[Start of section]
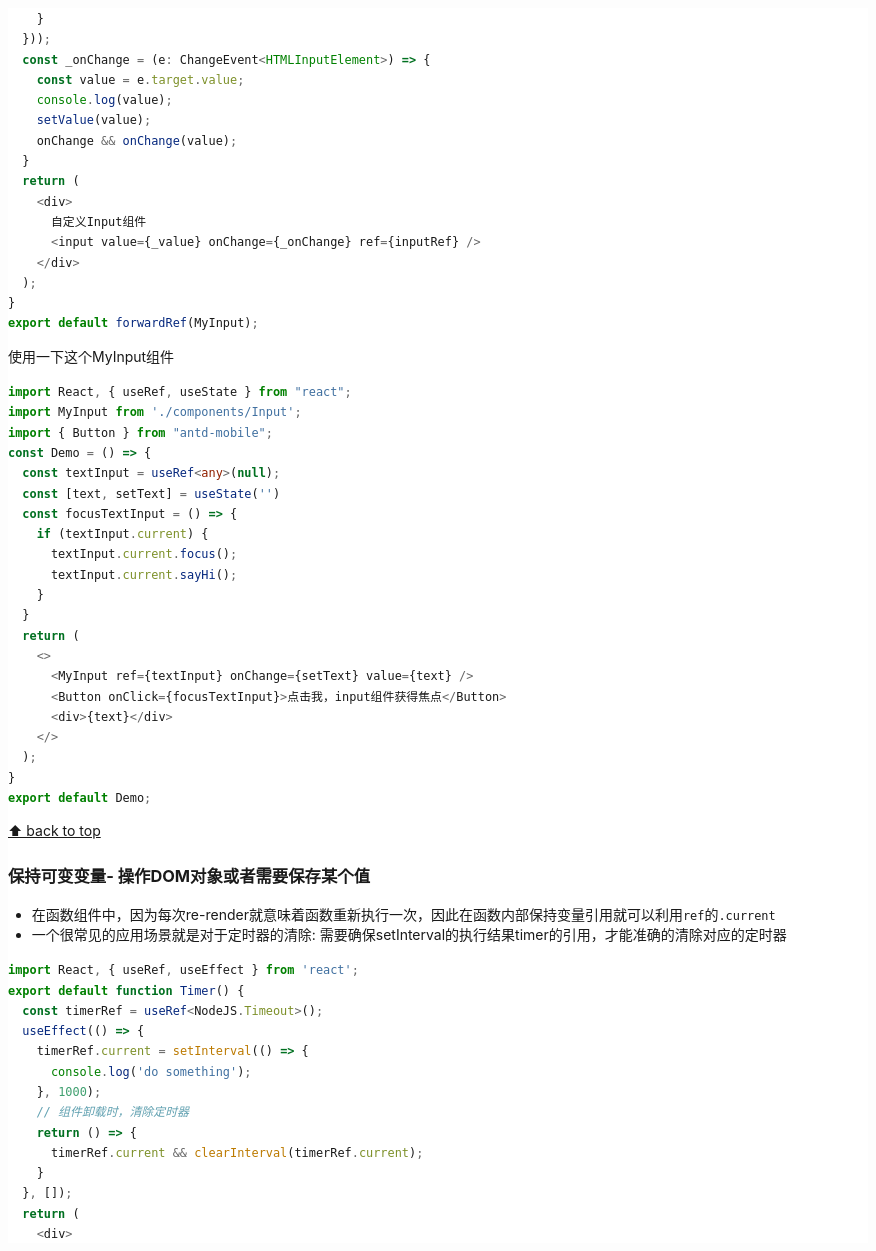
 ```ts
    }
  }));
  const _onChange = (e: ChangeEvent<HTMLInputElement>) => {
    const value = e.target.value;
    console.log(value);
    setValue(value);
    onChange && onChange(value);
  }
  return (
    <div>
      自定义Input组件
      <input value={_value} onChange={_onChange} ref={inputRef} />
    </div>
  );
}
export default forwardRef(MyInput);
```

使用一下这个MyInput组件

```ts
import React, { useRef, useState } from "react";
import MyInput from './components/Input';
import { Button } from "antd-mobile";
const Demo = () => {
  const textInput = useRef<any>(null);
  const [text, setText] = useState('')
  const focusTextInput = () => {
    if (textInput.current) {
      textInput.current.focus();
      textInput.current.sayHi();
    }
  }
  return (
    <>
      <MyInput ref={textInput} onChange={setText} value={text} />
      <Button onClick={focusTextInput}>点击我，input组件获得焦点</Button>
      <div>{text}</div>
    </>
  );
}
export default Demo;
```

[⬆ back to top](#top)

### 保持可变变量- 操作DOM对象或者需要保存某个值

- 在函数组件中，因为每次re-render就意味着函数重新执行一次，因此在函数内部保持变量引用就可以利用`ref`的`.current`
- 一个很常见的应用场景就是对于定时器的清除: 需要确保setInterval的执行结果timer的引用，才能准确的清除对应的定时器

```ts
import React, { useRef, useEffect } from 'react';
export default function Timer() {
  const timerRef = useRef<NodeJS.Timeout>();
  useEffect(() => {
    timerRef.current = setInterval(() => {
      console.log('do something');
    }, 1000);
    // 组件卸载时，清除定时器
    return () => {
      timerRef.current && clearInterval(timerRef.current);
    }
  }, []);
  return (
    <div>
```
[End of section]
[Start of section]
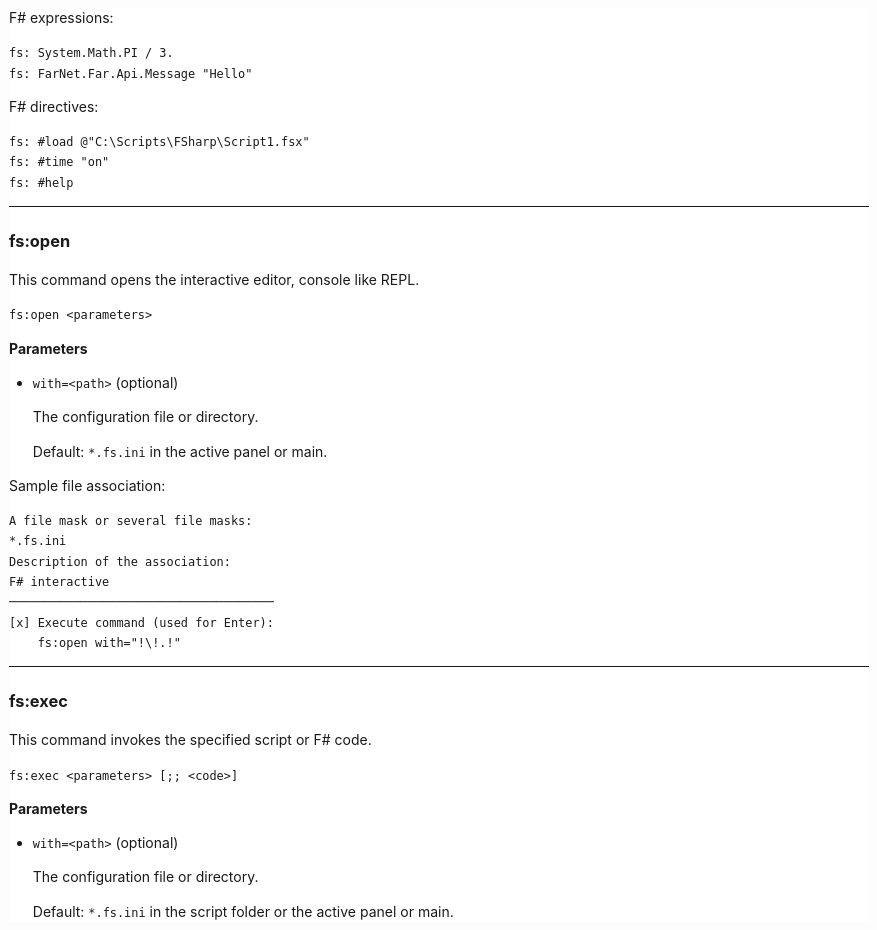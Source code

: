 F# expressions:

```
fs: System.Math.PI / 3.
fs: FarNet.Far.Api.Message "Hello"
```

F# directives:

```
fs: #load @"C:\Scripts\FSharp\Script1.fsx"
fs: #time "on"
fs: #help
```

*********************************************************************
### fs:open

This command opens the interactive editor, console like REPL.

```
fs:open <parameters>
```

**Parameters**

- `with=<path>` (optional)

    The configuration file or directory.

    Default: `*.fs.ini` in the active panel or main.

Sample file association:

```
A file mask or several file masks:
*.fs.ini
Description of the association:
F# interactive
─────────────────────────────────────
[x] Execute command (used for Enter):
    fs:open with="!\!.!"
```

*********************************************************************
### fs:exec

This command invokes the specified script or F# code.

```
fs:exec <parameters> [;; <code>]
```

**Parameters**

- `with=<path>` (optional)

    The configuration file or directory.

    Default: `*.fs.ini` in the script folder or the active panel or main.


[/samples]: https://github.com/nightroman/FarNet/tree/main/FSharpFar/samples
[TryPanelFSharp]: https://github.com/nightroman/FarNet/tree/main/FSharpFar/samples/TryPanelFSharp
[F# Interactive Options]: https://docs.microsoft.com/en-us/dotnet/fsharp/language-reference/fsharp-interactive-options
[End of section]
[Start of section]
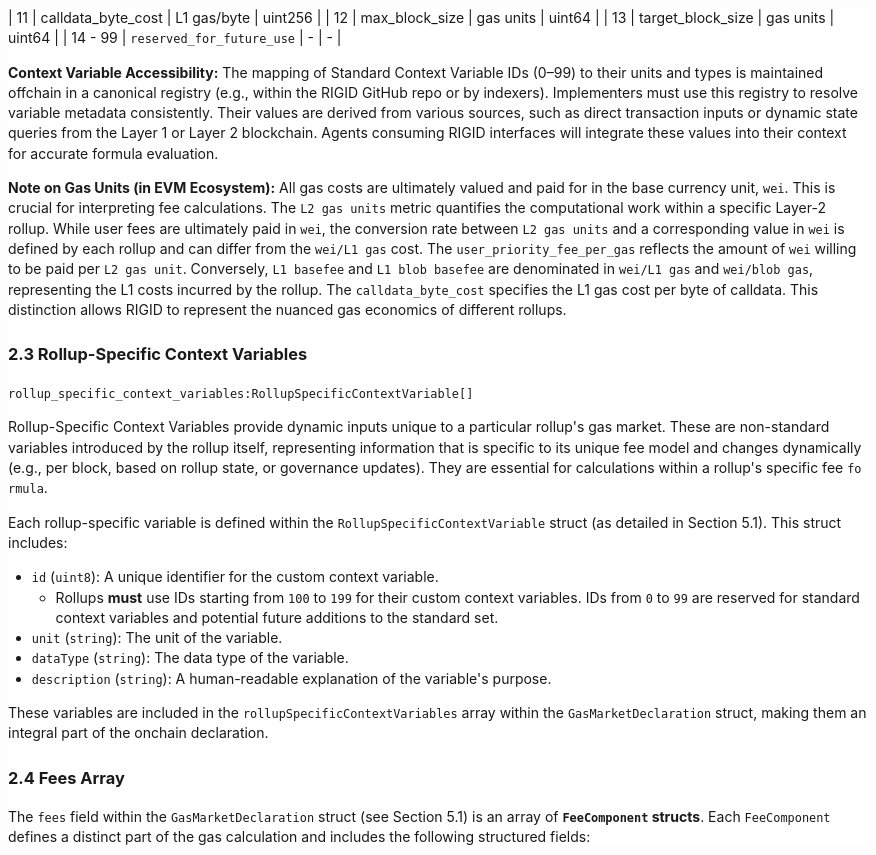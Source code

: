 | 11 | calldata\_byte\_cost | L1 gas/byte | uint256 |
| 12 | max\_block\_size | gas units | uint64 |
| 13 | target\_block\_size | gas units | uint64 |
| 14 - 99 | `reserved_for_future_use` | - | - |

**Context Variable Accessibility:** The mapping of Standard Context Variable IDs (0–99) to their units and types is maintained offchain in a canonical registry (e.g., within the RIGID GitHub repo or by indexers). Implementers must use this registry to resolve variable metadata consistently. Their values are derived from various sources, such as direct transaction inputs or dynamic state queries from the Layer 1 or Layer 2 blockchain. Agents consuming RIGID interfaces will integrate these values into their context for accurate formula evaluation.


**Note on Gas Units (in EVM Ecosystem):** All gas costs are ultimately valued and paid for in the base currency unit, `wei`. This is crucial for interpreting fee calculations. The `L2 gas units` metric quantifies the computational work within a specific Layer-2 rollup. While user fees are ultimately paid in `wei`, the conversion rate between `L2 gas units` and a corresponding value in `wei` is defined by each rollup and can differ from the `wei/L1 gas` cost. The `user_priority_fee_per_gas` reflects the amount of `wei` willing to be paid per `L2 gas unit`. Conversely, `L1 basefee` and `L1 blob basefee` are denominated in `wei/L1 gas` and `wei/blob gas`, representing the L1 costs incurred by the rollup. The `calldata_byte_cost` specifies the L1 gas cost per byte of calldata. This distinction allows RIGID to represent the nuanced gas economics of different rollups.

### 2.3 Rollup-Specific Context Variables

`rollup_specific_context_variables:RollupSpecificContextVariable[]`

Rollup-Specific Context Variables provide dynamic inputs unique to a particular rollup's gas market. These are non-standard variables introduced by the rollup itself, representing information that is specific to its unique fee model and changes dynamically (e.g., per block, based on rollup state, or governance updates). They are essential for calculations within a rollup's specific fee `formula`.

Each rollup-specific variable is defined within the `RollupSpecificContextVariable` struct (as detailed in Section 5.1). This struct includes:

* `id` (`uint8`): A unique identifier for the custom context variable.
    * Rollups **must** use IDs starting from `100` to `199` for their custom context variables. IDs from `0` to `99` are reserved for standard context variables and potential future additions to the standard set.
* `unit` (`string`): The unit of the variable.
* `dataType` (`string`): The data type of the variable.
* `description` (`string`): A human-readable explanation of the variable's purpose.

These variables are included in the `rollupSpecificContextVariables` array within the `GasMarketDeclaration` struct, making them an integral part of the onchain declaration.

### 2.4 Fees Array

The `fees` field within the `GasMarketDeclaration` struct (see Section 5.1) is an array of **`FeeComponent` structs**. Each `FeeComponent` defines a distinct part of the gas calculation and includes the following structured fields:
[End of section]
WHAT TO DO => Which lines contain "interactive"? Copy each of them from the listing.

EXERCISE OUTPUT =>
This command opens the interactive editor, console like REPL.
F# interactive
[F# Interactive Options]: https://docs.microsoft.com/en-us/dotnet/fsharp/language-reference/fsharp-interactive-options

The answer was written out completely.